(Exercise material Opens)
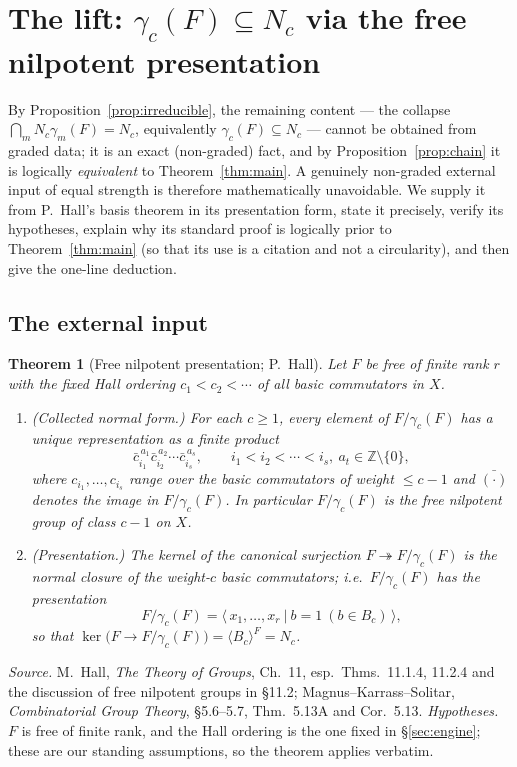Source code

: \documentclass{amsart}
\newtheorem{theorem}{Theorem}
\theoremstyle{definition}
\theoremstyle{remark}
\begin{document}
\section{The lift: $\gamma_c(F)\subseteq N_c$ via the free nilpotent presentation}
\label{sec:lift}

By Proposition~\ref{prop:irreducible}, the remaining content --- the collapse
$\bigcap_m N_c\gamma_m(F)=N_c$, equivalently $\gamma_c(F)\subseteq N_c$ --- cannot be
obtained from graded data; it is an exact (non-graded) fact, and by
Proposition~\ref{prop:chain} it is logically \emph{equivalent} to Theorem~\ref{thm:main}.
A genuinely non-graded external input of equal strength is therefore mathematically
unavoidable. We supply it from P.~Hall's basis theorem in its presentation form, state it
precisely, verify its hypotheses, explain why its standard proof is logically prior to
Theorem~\ref{thm:main} (so that its use is a citation and not a circularity), and then give
the one-line deduction.

\subsection*{The external input}

\begin{theorem}[Free nilpotent presentation; P.~Hall]\label{thm:collection}
Let $F$ be free of finite rank $r$ with the fixed Hall ordering $c_1<c_2<\cdots$ of all
basic commutators in $X$.
\begin{enumerate}
\item[\textup{(NF)}] \textup{(Collected normal form.)} For each $c\ge1$, every element of
$F/\gamma_c(F)$ has a unique representation as a finite product
\[
\bar c_{i_1}^{\,a_1}\bar c_{i_2}^{\,a_2}\cdots\bar c_{i_s}^{\,a_s},\qquad
i_1<i_2<\cdots<i_s,\ a_t\in\mathbb Z\setminus\{0\},
\]
where $c_{i_1},\dots,c_{i_s}$ range over the basic commutators of weight $\le c-1$ and
$\bar{(\cdot)}$ denotes the image in $F/\gamma_c(F)$. In particular $F/\gamma_c(F)$ is the
free nilpotent group of class $c-1$ on $X$.
\item[\textup{(PR)}] \textup{(Presentation.)} The kernel of the canonical surjection
$F\twoheadrightarrow F/\gamma_c(F)$ is the normal closure of the weight-$c$ basic
commutators; i.e.\ $F/\gamma_c(F)$ has the presentation
\[
F/\gamma_c(F)=\big\langle\,x_1,\dots,x_r\ \big|\ b=1\ (b\in B_c)\,\big\rangle ,
\]
so that $\ker\big(F\to F/\gamma_c(F)\big)=\langle B_c\rangle^F=N_c$.
\end{enumerate}
\end{theorem}
\noindent\emph{Source.} M.~Hall, \emph{The Theory of Groups}, Ch.~11, esp.\ Thms.~11.1.4,
11.2.4 and the discussion of free nilpotent groups in \S11.2;
Magnus--Karrass--Solitar, \emph{Combinatorial Group Theory}, \S5.6--5.7, Thm.~5.13A and
Cor.~5.13. \emph{Hypotheses.} $F$ is free of finite rank, and the Hall ordering is the one
fixed in \S\ref{sec:engine}; these are our standing assumptions, so the theorem applies
verbatim.
\end{document}

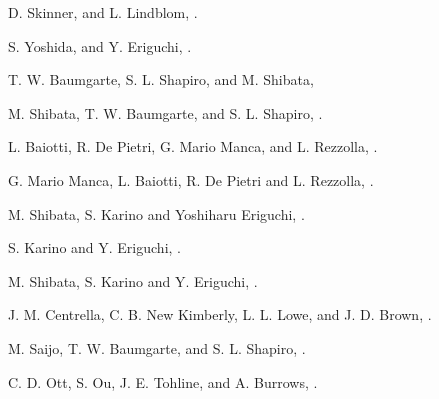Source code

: 
D. Skinner, and L. Lindblom, .

S. Yoshida, and Y. Eriguchi, .  


T. W. Baumgarte, S. L. Shapiro, and M. Shibata, 

M. Shibata, T. W. Baumgarte, and S. L. Shapiro, .

L. Baiotti, R. De Pietri, G. Mario Manca, and L. Rezzolla, .

G. Mario Manca, L. Baiotti, R. De Pietri and L. Rezzolla, .

M. Shibata, S. Karino and Yoshiharu Eriguchi, .

S. Karino and Y. Eriguchi, .

M. Shibata, S. Karino and Y. Eriguchi, .

J. M. Centrella, C. B. New Kimberly, L. L. Lowe, and J. D. Brown, .

M. Saijo, T. W. Baumgarte, and S. L. Shapiro, .

C. D. Ott, S. Ou, J. E. Tohline, and A. Burrows, .

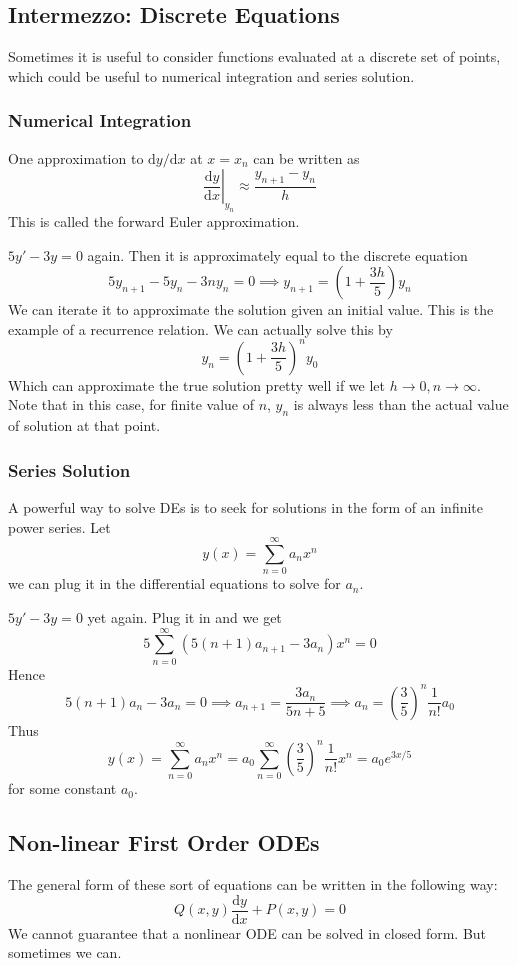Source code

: \subsection{Intermezzo: Discrete Equations}
Sometimes it is useful to consider functions evaluated at a discrete set of points, which could be useful to numerical integration and series solution.
\subsubsection{Numerical Integration}
One approximation to $\mathrm dy/\mathrm dx$ at $x=x_n$ can be written as
$$\left.\frac{\mathrm dy}{\mathrm dx}\right|_{y_n}\approx \frac{y_{n+1}-y_n}{h}$$
This is called the forward Euler approximation.
\begin{example}
    $5y'-3y=0$ again.
    Then it is approximately equal to the discrete equation
    $$5y_{n+1}-5y_n-3ny_n=0\implies y_{n+1}=\left(1+\frac{3h}{5}\right)y_n$$
    We can iterate it to approximate the solution given an initial value.
    This is the example of a recurrence relation.
    We can actually solve this by
    $$y_{n}=\left(1+\frac{3h}{5}\right)^ny_0$$
    Which can approximate the true solution pretty well if we let $h\to 0,n\to\infty$.
    Note that in this case, for finite value of $n$, $y_n$ is always less than the actual value of solution at that point.
\end{example}
\subsubsection{Series Solution}
A powerful way to solve DEs is to seek for solutions in the form of an infinite power series.
Let
$$y(x)=\sum_{n=0}^\infty a_nx^n$$
we can plug it in the differential equations to solve for $a_n$.
\begin{example}
    $5y'-3y=0$ yet again.
    Plug it in and we get
    $$5\sum_{n=0}^\infty (5(n+1)a_{n+1}-3a_n)x^{n}=0$$
    Hence
    $$5(n+1)a_n-3a_n=0\implies a_{n+1}=\frac{3a_n}{5n+5}\implies a_n=\left(\frac{3}{5}\right)^n\frac{1}{n!}a_0$$
    Thus
    $$y(x)=\sum_{n=0}^\infty a_nx^n=a_0\sum_{n=0}^\infty \left(\frac{3}{5}\right)^n\frac{1}{n!}x^n=a_0e^{3x/5}$$
    for some constant $a_0$.
\end{example}
\subsection{Non-linear First Order ODEs}
The general form of these sort of equations can be written in the following way:
$$Q(x,y)\frac{\mathrm dy}{\mathrm dx}+P(x,y)=0$$
We cannot guarantee that a nonlinear ODE can be solved in closed form.
But sometimes we can.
(Exercise material Closes)
From the records above, transcribe without alteration every line from the one with "particular $F/\gamma_c(F)$ is the" to the one with "the weight-$c$ basic", inclusive.

▶ Completed exercise
$\bar{(\cdot)}$ denotes the image in $F/\gamma_c(F)$. In particular $F/\gamma_c(F)$ is the
free nilpotent group of class $c-1$ on $X$.
\item[\textup{(PR)}] \textup{(Presentation.)} The kernel of the canonical surjection
$F\twoheadrightarrow F/\gamma_c(F)$ is the normal closure of the weight-$c$ basic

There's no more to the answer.